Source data
============

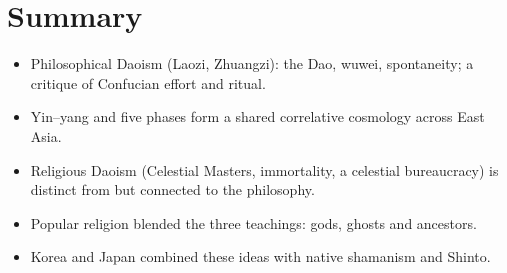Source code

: \section*{Summary}
\begin{itemize}
  \item Philosophical Daoism (Laozi, Zhuangzi): the Dao, wuwei, spontaneity; a critique of
        Confucian effort and ritual.
  \item Yin--yang and five phases form a shared correlative cosmology across East Asia.
  \item Religious Daoism (Celestial Masters, immortality, a celestial bureaucracy) is
        distinct from but connected to the philosophy.
  \item Popular religion blended the three teachings: gods, ghosts and ancestors.
  \item Korea and Japan combined these ideas with native shamanism and Shinto.
\end{itemize}
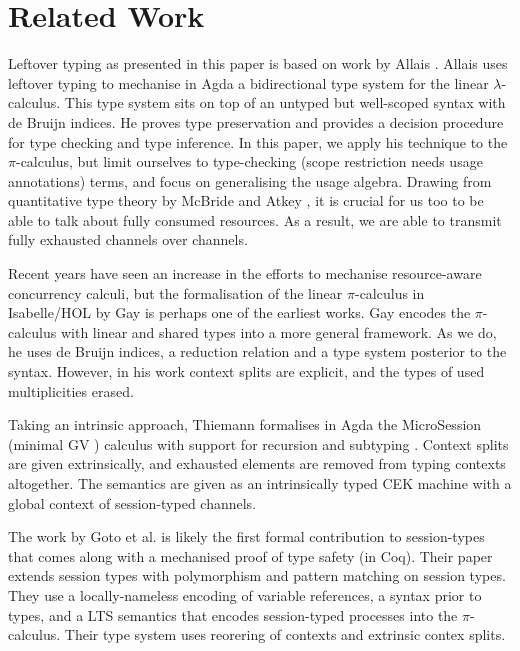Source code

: \documentclass[a4paper,UKenglish,cleveref,autoref,thm-restate,authorcolumns]{lipics-v2019}
\theoremstyle{definition}
\newcommand{\lambdacalc}{$\lambda$-calculus}
\newcommand{\picalc}{$\pi$-calculus}
\begin{document}
\section{Related Work}

Leftover typing as presented in this paper is based on work by Allais \cite{Allais2018a}.
Allais uses leftover typing to mechanise in Agda a bidirectional type system for the linear \lambdacalc{}.
This type system sits on top of an untyped but well-scoped syntax with de Bruijn indices.
He proves type preservation and provides a decision procedure for type checking and type inference.
In this paper, we apply his technique to the \picalc{}, but limit ourselves to type-checking (scope restriction needs usage annotations) terms, and focus on generalising the usage algebra.
Drawing from quantitative type theory by McBride and Atkey \cite{McBride2016, Atkey2018}, it is crucial for us too to be able to talk about fully consumed resources.
As a result, we are able to transmit fully exhausted channels over channels.

Recent years have seen an increase in the efforts to mechanise resource-aware concurrency calculi, but the formalisation of the linear \picalc{} in Isabelle/HOL by Gay \cite{Gay2001} is perhaps one of the earliest works.
Gay encodes the \picalc{} with linear and shared types into a more general framework.
As we do, he uses de Bruijn indices, a reduction relation and a type system posterior to the syntax.
However, in his work context splits are explicit, and the types of used multiplicities erased.

Taking an intrinsic approach, Thiemann formalises in Agda the MicroSession (minimal GV \cite{}) calculus with support for recursion and subtyping \cite{Thiemann2019}.
Context splits are given extrinsically, and exhausted elements are removed from typing contexts altogether.
The semantics are given as an intrinsically typed CEK machine with a global context of session-typed channels.

The work by Goto et al. \cite{Goto2016a} is likely the first formal contribution to session-types that comes along with a mechanised proof of type safety (in Coq). 
Their paper extends session types with polymorphism and pattern matching on session types.
They use a locally-nameless encoding of variable references, a syntax prior to types, and a LTS semantics that encodes session-typed processes into the \picalc{}.
Their type system uses reorering of contexts and extrinsic contex splits. 
\end{document}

============

- **PROBLEM STATEMENT**
Among the entries above, locate the line with "shamanism and Shinto." and the line with "Leftover typing as". Give those two lines and all lines between them again, exactly, leaving out the pictures.

- **RESPONSE TO THE EXERCISE**
  \item Korea and Japan combined these ideas with native shamanism and Shinto.
\end{itemize}
Source code

: \documentclass[a4paper,UKenglish,cleveref,autoref,thm-restate,authorcolumns]{lipics-v2019}
\theoremstyle{definition}
\newcommand{\lambdacalc}{$\lambda$-calculus}
\newcommand{\picalc}{$\pi$-calculus}
\begin{document}
\section{Related Work}

Leftover typing as presented in this paper is based on work by Allais \cite{Allais2018a}.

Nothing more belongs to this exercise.